Dallas-based Steward Health Care closed a hospital in Texas this year and threatened to close another in Pennsylvania before selling it in 2020. Stan McLaren, CEO of Carney Hospital in Dorchester, Mass., another Steward hospital, remains bullish about survival despite ongoing financial challenges, according to The Bay State Banner.
"I did not come here for the hospital to close," Mr. McLaren, who became Carney’s CEO in 2021, told the Banner. "I haven't heard anything from corporate about plans to close Carney."
Whispers of a potential closure started when the hospital's four-year union contract expired with Carney nurses in December, and Steward initially proposed a new contract of just one year.
The hospital has almost always operated at a loss. One key reason is that up to 80 percent of its patients use government-sponsored insurance, such as MassHealth, which pays the hospital less for services than other payers do. Commercial payers also pay Carney less than other local hospitals for the same services, Mr. McLaren told the Banner.
"Carney has struggled financially for years, and the pandemic has exacerbated things," Mr.
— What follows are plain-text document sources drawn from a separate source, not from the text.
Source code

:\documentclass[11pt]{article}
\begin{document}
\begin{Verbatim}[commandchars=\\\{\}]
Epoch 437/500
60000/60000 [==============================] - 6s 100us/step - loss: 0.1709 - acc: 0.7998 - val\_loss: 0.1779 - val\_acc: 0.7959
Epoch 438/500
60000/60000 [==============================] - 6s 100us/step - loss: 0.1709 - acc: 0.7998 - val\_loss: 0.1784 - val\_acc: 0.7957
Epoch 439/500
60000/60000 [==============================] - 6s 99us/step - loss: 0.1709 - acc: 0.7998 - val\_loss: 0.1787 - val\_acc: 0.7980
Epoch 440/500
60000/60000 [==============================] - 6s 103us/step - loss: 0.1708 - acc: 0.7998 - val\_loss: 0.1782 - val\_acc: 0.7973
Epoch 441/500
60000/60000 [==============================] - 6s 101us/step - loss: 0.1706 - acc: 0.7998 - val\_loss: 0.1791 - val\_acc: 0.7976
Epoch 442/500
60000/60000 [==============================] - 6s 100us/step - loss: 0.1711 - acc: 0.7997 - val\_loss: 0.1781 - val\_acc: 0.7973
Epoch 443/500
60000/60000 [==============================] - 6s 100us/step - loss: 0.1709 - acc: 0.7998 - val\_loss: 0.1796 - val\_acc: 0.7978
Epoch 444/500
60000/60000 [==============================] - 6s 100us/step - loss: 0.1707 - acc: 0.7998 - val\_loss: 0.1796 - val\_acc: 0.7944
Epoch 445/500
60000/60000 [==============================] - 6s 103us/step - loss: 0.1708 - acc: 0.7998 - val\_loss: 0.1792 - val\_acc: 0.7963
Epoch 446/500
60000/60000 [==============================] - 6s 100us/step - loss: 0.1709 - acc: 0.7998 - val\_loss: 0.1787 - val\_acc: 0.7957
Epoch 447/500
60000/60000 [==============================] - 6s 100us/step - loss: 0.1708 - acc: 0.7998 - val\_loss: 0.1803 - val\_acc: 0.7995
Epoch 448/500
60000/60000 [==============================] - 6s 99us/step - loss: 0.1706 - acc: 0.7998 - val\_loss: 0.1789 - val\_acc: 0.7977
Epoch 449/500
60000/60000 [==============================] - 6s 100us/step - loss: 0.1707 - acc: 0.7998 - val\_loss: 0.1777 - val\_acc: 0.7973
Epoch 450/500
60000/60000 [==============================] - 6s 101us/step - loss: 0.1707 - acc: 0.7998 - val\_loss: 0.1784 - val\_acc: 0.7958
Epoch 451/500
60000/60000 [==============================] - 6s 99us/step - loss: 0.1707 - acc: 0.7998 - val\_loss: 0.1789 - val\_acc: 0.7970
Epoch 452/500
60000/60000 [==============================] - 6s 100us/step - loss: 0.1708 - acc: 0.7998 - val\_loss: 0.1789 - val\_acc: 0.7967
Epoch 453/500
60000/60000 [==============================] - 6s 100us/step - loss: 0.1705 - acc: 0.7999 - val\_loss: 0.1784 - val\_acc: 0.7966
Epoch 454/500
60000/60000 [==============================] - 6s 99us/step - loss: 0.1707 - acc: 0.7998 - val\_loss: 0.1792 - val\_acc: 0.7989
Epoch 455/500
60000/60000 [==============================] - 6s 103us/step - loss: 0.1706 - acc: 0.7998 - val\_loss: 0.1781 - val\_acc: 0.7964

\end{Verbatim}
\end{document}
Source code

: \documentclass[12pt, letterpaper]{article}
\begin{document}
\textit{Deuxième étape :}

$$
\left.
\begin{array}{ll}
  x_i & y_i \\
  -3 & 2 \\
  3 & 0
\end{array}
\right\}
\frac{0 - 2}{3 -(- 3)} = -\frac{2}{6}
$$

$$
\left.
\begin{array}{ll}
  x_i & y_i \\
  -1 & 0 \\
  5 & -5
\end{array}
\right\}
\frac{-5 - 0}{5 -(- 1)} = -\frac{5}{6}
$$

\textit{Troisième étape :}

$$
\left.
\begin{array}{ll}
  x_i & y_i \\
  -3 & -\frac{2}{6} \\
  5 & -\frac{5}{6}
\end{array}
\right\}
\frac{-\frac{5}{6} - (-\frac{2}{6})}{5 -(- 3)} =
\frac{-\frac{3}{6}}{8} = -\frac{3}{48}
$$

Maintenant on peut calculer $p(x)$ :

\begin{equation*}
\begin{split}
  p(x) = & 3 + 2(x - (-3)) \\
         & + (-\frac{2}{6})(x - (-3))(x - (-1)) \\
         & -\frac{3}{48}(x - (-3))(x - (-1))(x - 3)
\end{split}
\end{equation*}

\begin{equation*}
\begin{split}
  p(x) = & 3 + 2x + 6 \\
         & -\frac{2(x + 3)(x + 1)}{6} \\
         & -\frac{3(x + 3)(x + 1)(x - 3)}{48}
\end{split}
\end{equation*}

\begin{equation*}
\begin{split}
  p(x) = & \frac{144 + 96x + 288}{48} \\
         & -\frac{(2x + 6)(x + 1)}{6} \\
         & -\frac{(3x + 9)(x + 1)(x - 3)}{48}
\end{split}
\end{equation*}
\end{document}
McLaren told the Dorchester Reporter. "And it's not just Carney. Some places when they catch a cold, we catch a fever. We don't have this huge private [insurance] base to support us."
Like many hospitals over the last year, Carney has had to cut staff through layoffs and buyouts, which meant that it had to cap the number of patients it could admit based on lack of staff.
Despite staff cuts, however, the hospital has seen investment in other areas, including new operating rooms, a dialysis room for kidney patients, a 3D mammography machine, an audiology booth for hearing tests, guest surgeons for outpatient surgeries and a wound care center for diabetic patients.
Mr. McLaren said that the hospital is underutilized and has the bandwidth to take on more patients in certain areas.
"I don't think Steward would invest this much in a hospital it intends to close," he said.